Çocuğun, fakirin, işe ölesiye ihtiyacı olanın, ezilen sınıfların çocuklarının, anasız babasızların, güçsüzlerin, garibanların vur ağzına al lokmasını… Girsin işte bir meslek lisesine, hem zanaat öğrenir hem para kazanır. Öğrenir… Dövüle dövüle, sövüle sövüle öğrenir, buna öğrenmek denirse. Para da kazanır, ama kanunlara göre asgari ücretin çok daha altında… Sesini çıkaramaz. Başka bir liseye gitme şansı yok mu? Yok tabii, eskinin düz liselerini Anadolu lisesi yaptılar ama kontenjanları sınırlı. Artık mahallendeki düz (!) liseye gidemiyorsun öyle, kolay kolay. Mal mülk, arazi sahibi olmanın, zenginliğin, sermaye sahibi olmanın en yüksek değerler olarak kabul edildiği günümüz ileri(!) toplumları birilerinin işsizliğinden beslenir. Birileri işsiz kalacak ki, iş sahibi olmak önemli olsun da insanlar çocuk denecek kadar küçük yaşta bile mesleki eğitim almanın gerekli olduğunu düşünsün. Peki, insanlar nasıl hissederler işsizliği? İş bulma sıkıntısı nasıl ortaya çıkar? Çünkü patronlar maliyet-kâr dengesinde sermayelerini şişirmek ve başka sömürü alanları yaratmak için az sayıda eleman, yani örneğin iki kişinin mesai saatleri içinde onurunu ayaklar altına aldırmayacak şekilde yapacağı işte bir kişiyi çalıştırırlar da öyle yaşanır işsizlik ve iş bulma sıkıntısı.

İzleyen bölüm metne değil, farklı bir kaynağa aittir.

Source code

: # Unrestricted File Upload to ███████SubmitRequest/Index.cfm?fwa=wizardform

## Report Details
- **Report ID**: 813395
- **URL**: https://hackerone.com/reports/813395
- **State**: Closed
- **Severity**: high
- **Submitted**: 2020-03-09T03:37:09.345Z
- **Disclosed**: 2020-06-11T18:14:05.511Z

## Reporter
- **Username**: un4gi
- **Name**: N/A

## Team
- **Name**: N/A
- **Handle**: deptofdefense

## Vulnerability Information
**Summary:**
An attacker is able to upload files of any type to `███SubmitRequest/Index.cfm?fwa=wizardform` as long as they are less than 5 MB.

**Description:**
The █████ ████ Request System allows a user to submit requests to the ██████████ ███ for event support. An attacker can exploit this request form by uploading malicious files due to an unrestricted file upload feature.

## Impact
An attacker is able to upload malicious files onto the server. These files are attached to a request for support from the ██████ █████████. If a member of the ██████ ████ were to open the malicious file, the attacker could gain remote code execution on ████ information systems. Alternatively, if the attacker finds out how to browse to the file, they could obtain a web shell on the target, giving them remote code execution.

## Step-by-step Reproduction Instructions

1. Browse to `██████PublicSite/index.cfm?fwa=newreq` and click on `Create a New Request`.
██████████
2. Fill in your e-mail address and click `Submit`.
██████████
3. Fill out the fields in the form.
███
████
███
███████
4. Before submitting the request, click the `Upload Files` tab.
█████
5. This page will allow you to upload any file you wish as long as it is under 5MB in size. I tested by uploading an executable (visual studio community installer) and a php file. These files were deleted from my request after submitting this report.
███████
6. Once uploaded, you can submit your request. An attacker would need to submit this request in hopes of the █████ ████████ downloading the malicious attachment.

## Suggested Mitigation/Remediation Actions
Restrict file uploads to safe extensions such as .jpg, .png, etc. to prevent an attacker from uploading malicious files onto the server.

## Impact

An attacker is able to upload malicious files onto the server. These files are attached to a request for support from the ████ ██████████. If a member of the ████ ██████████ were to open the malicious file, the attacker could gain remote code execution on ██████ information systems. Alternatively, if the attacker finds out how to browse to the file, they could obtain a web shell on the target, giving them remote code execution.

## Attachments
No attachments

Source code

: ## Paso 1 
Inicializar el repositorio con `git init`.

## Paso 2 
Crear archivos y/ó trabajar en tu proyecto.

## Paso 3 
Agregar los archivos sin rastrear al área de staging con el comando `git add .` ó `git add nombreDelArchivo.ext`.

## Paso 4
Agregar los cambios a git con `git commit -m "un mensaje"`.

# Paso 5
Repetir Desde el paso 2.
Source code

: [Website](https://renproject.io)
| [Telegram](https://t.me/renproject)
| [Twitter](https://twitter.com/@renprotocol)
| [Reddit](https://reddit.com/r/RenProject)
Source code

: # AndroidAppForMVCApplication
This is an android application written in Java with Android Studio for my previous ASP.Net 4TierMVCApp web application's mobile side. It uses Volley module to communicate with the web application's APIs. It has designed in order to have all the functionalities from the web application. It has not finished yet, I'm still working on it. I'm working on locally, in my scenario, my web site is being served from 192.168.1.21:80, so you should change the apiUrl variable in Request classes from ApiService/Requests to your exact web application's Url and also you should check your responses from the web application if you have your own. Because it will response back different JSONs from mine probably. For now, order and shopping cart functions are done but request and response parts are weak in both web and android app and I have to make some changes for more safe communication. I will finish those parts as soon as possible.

Markalaşan yani özellikle belli bir alanda, belirli bir düzeyin üzerinde niteliğe sahip ürünleri üreten, ürettikleriyle tanınan ve adı anılan liseler oluşturmak peşinde olan bir eğitim sisteminin de, öğrencilerinin çok boyutlu gelişimine odaklanmaktan ziyade piyasanın vazgeçilmezi haline gelmeye çalışan, pazarda pay kapma yarışı uğruna, sözde öğrencilerini (aslında işçilerini), kıyasıya ve ucuza sömürerek çalıştıran bir sistem haline dönüşmeye çalıştığını söylemek herhalde yanlış olmaz.
Biraz daha eğitim meselelerine odaklanın! Bu toplumun çocuklarının çok yönlü gelişimini, onurlu ve bağımsız kişilikler geliştirmelerini nasıl sağlarız? Biraz bunlar üzerinde düşünün lütfen. Çocuklara kendi başına karar verme yetisi kazanmalarını, sorgulamayı ve bilgi üretmeyi öğrenmelerini sağlamak yerine, küfeleri doldurmak için onların sırtından nasıl para kazanılacağını düşünmeyi bırakın.